(Extracted data Opens)

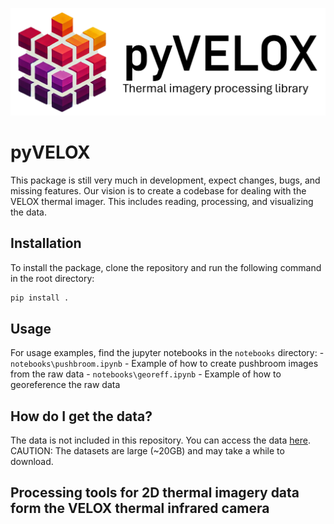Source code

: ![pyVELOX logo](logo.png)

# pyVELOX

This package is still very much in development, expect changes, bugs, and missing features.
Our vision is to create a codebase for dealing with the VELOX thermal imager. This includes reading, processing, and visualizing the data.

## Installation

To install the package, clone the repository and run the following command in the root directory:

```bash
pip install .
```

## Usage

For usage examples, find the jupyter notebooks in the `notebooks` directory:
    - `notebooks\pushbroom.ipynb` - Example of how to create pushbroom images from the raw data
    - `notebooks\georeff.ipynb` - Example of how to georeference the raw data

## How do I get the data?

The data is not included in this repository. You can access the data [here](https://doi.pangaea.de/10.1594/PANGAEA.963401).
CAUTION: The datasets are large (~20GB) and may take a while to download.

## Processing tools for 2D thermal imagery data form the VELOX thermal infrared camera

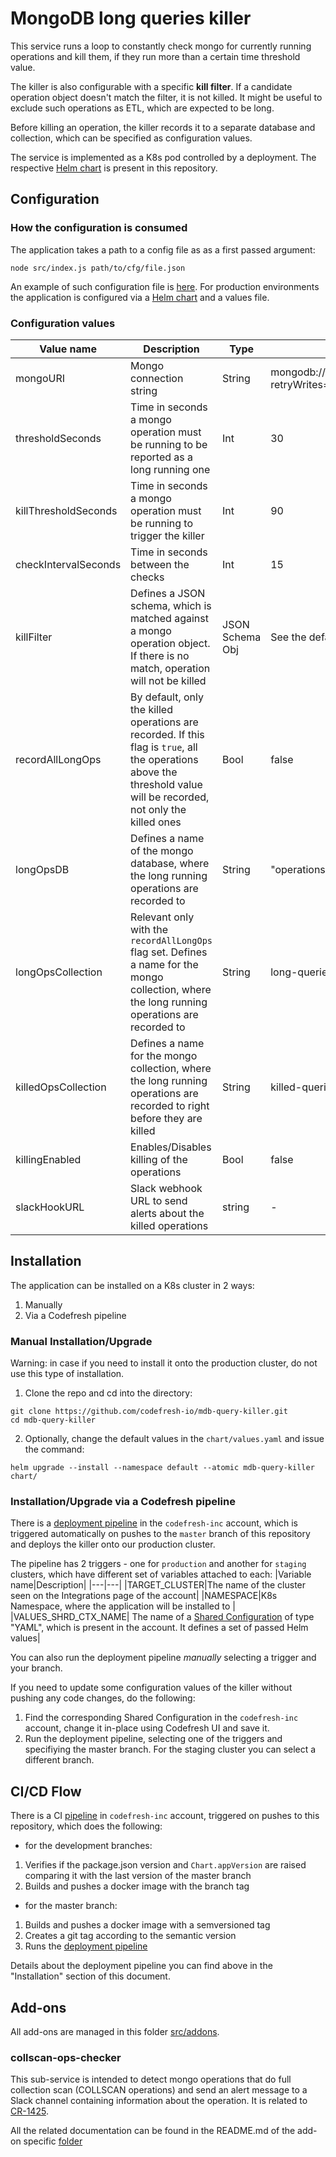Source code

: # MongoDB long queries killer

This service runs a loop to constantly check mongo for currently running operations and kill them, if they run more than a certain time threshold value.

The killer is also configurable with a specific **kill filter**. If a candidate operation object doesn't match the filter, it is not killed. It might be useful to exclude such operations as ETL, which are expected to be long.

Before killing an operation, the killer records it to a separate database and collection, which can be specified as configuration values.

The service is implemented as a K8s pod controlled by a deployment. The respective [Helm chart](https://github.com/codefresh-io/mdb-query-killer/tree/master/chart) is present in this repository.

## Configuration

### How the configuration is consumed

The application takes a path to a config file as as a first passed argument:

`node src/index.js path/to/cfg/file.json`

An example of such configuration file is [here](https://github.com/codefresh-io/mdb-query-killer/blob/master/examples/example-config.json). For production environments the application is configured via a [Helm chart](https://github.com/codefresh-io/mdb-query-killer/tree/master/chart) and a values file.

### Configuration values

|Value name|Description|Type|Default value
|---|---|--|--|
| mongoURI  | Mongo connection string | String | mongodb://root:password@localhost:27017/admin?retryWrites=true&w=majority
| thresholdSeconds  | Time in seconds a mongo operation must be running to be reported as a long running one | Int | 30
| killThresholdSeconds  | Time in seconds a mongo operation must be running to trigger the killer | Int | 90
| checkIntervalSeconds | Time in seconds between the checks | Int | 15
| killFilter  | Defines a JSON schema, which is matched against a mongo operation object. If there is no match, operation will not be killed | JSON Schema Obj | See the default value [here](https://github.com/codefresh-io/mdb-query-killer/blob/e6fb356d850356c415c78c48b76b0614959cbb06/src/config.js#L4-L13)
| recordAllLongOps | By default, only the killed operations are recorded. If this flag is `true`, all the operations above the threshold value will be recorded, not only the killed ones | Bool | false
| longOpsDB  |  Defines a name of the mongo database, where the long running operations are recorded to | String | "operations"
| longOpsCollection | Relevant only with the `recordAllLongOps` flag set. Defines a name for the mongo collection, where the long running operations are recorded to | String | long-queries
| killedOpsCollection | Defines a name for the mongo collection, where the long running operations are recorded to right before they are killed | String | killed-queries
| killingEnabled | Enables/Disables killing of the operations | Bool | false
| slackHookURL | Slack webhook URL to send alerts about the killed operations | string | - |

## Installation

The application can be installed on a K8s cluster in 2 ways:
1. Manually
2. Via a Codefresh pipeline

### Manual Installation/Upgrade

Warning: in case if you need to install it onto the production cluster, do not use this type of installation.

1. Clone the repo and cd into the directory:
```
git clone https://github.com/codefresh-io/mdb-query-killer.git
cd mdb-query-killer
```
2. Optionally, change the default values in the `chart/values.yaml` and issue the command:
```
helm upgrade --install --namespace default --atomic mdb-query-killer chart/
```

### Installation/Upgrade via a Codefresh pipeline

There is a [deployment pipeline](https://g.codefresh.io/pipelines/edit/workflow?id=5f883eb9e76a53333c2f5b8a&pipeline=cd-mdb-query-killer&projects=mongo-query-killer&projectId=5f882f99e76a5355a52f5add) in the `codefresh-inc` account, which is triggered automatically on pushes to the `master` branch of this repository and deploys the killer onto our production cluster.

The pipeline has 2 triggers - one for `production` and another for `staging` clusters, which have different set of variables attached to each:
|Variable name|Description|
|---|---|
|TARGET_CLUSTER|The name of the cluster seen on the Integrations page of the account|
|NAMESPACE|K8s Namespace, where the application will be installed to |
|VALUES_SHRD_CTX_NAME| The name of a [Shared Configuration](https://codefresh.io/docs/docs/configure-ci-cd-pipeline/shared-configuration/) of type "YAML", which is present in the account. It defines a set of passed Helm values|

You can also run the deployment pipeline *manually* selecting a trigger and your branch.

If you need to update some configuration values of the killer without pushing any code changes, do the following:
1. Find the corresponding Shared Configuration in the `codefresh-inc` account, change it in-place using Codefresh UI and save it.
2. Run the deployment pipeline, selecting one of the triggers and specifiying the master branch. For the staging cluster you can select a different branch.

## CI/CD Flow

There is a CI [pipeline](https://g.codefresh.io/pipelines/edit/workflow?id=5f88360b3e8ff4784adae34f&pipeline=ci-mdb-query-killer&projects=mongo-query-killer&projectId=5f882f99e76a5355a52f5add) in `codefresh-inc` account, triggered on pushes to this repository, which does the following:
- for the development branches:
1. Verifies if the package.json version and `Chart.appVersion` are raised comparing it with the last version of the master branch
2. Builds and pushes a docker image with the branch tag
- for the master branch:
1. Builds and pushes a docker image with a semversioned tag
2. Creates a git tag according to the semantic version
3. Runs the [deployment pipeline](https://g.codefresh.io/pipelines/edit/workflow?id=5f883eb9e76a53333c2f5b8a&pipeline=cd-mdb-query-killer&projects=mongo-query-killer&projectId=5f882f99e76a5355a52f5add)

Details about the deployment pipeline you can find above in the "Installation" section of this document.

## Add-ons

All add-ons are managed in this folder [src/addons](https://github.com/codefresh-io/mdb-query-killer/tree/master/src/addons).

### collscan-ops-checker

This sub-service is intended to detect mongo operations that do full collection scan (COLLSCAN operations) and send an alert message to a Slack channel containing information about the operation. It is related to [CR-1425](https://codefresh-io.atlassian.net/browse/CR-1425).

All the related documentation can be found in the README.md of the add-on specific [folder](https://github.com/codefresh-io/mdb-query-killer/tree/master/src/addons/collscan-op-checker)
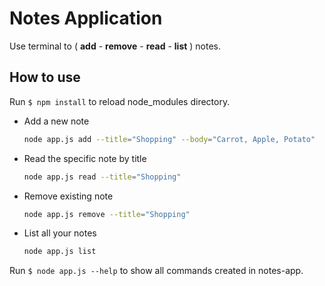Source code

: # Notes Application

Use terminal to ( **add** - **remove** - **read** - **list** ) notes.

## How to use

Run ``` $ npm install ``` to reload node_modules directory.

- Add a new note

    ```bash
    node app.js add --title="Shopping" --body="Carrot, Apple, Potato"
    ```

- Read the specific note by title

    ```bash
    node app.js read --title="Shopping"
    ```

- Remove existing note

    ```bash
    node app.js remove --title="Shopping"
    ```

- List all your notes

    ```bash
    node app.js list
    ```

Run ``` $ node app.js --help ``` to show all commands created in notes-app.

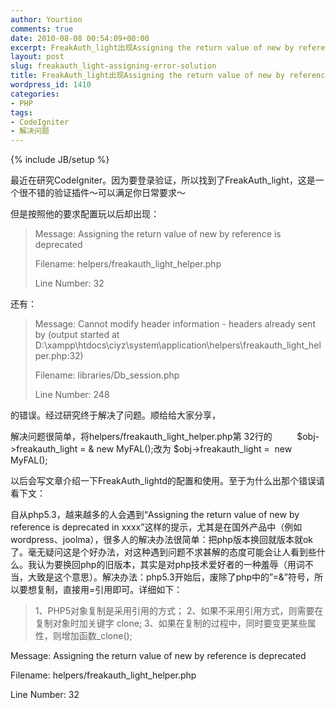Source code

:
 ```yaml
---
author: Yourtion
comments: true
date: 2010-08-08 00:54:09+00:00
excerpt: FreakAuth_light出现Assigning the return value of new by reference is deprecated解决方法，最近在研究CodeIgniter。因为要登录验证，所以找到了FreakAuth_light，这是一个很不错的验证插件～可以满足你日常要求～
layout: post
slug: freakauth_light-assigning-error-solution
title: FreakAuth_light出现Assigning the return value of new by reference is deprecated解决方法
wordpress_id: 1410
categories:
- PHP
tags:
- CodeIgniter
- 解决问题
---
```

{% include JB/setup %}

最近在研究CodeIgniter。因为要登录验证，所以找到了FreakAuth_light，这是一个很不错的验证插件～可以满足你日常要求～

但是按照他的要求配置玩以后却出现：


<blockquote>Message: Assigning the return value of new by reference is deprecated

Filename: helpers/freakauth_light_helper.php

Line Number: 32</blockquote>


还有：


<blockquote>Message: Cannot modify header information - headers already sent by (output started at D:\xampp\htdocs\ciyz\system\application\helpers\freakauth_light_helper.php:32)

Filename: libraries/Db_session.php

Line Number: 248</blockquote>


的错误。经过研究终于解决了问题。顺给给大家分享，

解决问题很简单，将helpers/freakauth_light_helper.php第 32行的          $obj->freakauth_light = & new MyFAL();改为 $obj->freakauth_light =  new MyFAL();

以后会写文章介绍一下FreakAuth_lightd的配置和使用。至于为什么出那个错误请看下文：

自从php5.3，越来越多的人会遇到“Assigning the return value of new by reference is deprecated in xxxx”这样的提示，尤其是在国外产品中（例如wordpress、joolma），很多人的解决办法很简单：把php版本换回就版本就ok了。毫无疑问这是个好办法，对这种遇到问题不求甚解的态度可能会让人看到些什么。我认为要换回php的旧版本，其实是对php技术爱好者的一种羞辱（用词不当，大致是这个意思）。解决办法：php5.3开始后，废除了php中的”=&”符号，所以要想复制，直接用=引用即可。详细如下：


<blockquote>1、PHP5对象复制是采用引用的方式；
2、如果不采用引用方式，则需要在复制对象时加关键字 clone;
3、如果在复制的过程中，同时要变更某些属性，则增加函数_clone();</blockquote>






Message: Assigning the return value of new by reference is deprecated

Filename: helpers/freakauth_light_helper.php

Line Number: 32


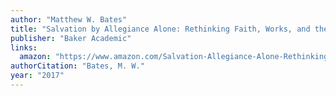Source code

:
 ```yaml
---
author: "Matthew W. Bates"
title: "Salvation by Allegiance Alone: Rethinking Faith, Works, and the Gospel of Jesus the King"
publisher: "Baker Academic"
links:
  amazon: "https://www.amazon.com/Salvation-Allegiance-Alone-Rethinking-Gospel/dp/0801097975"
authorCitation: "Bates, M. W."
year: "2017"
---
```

(Extracted data Closes)

> [What to work on]: Write out the lines above from the one with "All the related" through the one with "以后会写文章介绍一下Frea", ends included, exactly; no picture goes in.

> [Response box]:
All the related documentation can be found in the README.md of the add-on specific [folder](https://github.com/codefresh-io/mdb-query-killer/tree/master/src/addons/collscan-op-checker)
Source code

: # Notes Application

Use terminal to ( **add** - **remove** - **read** - **list** ) notes.

## How to use

Run ``` $ npm install ``` to reload node_modules directory.

- Add a new note

    ```bash
    node app.js add --title="Shopping" --body="Carrot, Apple, Potato"
    ```

- Read the specific note by title

    ```bash
    node app.js read --title="Shopping"
    ```

- Remove existing note

    ```bash
    node app.js remove --title="Shopping"
    ```

- List all your notes

    ```bash
    node app.js list
    ```

Run ``` $ node app.js --help ``` to show all commands created in notes-app.

Source code

:
 ```yaml
---
author: Yourtion
comments: true
date: 2010-08-08 00:54:09+00:00
excerpt: FreakAuth_light出现Assigning the return value of new by reference is deprecated解决方法，最近在研究CodeIgniter。因为要登录验证，所以找到了FreakAuth_light，这是一个很不错的验证插件～可以满足你日常要求～
layout: post
slug: freakauth_light-assigning-error-solution
title: FreakAuth_light出现Assigning the return value of new by reference is deprecated解决方法
wordpress_id: 1410
categories:
- PHP
tags:
- CodeIgniter
- 解决问题
---
```

{% include JB/setup %}

最近在研究CodeIgniter。因为要登录验证，所以找到了FreakAuth_light，这是一个很不错的验证插件～可以满足你日常要求～

但是按照他的要求配置玩以后却出现：


<blockquote>Message: Assigning the return value of new by reference is deprecated

Filename: helpers/freakauth_light_helper.php

Line Number: 32</blockquote>


还有：


<blockquote>Message: Cannot modify header information - headers already sent by (output started at D:\xampp\htdocs\ciyz\system\application\helpers\freakauth_light_helper.php:32)

Filename: libraries/Db_session.php

Line Number: 248</blockquote>


的错误。经过研究终于解决了问题。顺给给大家分享，

解决问题很简单，将helpers/freakauth_light_helper.php第 32行的          $obj->freakauth_light = & new MyFAL();改为 $obj->freakauth_light =  new MyFAL();

以后会写文章介绍一下FreakAuth_lightd的配置和使用。至于为什么出那个错误请看下文：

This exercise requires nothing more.